Tras el tiroteo de Pocitos, Bonomi tuvo que ir a Tacuarembó para asistir al velatorio del policía, donde los vecinos lo recibieron con un cartel: “Mi país está triste por lo que está pasando, ¡mano dura a los delincuentes!”. Hubo una marcha contra la inseguridad en la plaza Cagancha, el Correo Uruguayo anunció que dejaría de manejar dinero para pagar jubilaciones y el presidente Mujica salió a apoyar al ministro del Interior, que tambaleaba. Le daba bronca, dijo con su habitual estilo, que le “dieran palo” a un ministro que ponía “toda la carne en la parrilla”.
Acaso Bonomi pensara en huir a nado cuando desde el otro lado del Río de la Plata vio venir a Vitette, al Hombre Araña, expulsado por la Justicia argentina. Y con Vitette llegaba la coartada perfecta: aumentan los robos porque el país vecino exporta ladrones.
Sin saberlo, Bonomi estaba siendo muy poco original. Hace ya más de un siglo, en los primerísimos años del 900, el jefe de la Policía porteña era Francisco Beazley. Cercano al presidente Roca, supo encarnar tal bravura en la “lucha contra la delincuencia”, que la revista Caras y Caretas le dedicó varias tapas: en una aparecía ilustrado como un gato cazando ratones, en otra como un barrendero que limpiaba la ciudad de Buenos Aires de estafadores, ladrones, proxenetas y algún que otro anarquista indeseable.
Eran los años de la discusión y sanción de la primera ley de expulsión de extranjeros, conocida como Ley de Residencia o Ley Cané, por su ideólogo, el autor de Juvenilia. En una entrevista con un diario de Río de Janeiro, Beazley decía que las policías sudamericanas debían iniciar un proceso de cooperación porque cuando un país endurecía sus leyes, los delincuentes se escapaban e invadían los países vecinos como mangas de langostas. Montevideo -remataba- era ahora la guarida de los ladrones viajeros que en Buenos Aires este jefe severo ya no dejaba trabajar. A Beazley le hicieron caso y en 1905 los policías de Buenos Aires, Montevideo, Río de Janeiro y Santiago de Chile se juntaban en Argentina para firmar uno de los primeros convenios internacionales de cooperación policial. Desde entonces, esa colaboración no se detuvo nunca y resta aún estudiar su ligazón genealógica con el Plan Cóndor.

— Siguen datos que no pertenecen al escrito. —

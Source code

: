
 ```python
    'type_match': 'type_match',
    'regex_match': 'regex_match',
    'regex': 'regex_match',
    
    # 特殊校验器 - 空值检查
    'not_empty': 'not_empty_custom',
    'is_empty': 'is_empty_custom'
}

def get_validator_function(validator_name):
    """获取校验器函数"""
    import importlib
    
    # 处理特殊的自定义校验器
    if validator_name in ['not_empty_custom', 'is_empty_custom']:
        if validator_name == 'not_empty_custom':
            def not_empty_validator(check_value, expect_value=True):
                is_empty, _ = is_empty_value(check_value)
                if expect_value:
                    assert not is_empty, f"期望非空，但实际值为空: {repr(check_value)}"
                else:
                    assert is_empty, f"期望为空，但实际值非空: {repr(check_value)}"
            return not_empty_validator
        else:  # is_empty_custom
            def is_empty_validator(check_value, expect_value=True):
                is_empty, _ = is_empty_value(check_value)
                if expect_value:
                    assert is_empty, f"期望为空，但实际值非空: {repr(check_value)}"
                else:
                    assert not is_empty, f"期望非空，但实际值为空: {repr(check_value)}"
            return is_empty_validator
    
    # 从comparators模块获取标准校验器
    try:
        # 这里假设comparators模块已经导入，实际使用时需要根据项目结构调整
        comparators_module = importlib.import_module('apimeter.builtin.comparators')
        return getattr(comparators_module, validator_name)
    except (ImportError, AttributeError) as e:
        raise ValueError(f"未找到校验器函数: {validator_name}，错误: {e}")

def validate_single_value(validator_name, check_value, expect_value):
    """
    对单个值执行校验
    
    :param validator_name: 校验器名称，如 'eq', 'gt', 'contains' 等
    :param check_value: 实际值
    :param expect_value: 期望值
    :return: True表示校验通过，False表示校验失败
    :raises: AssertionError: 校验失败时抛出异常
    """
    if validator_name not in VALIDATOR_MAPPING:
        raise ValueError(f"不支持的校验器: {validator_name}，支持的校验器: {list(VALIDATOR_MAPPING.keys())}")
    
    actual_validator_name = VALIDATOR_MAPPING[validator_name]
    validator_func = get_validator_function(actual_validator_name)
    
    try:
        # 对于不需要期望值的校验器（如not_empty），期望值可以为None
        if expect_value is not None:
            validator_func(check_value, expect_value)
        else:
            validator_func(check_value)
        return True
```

De algo no cabe duda: la circulación de prácticas delictivas entre Buenos Aires y Montevideo ha sido y sigue siendo intensa. Los archivos judiciales y policiales muestran cientos de vestigios de ese frondoso pasado de ladrones rioplatenses. La trama de Plata quemada, el libro de Ricardo Piglia, es quizá la más conocida; la lectura chauvinista, como siempre, es peligrosa. Por eso, la historia social y cultural de esas prácticas es tan necesaria como una buena etnografía de sus fronteras.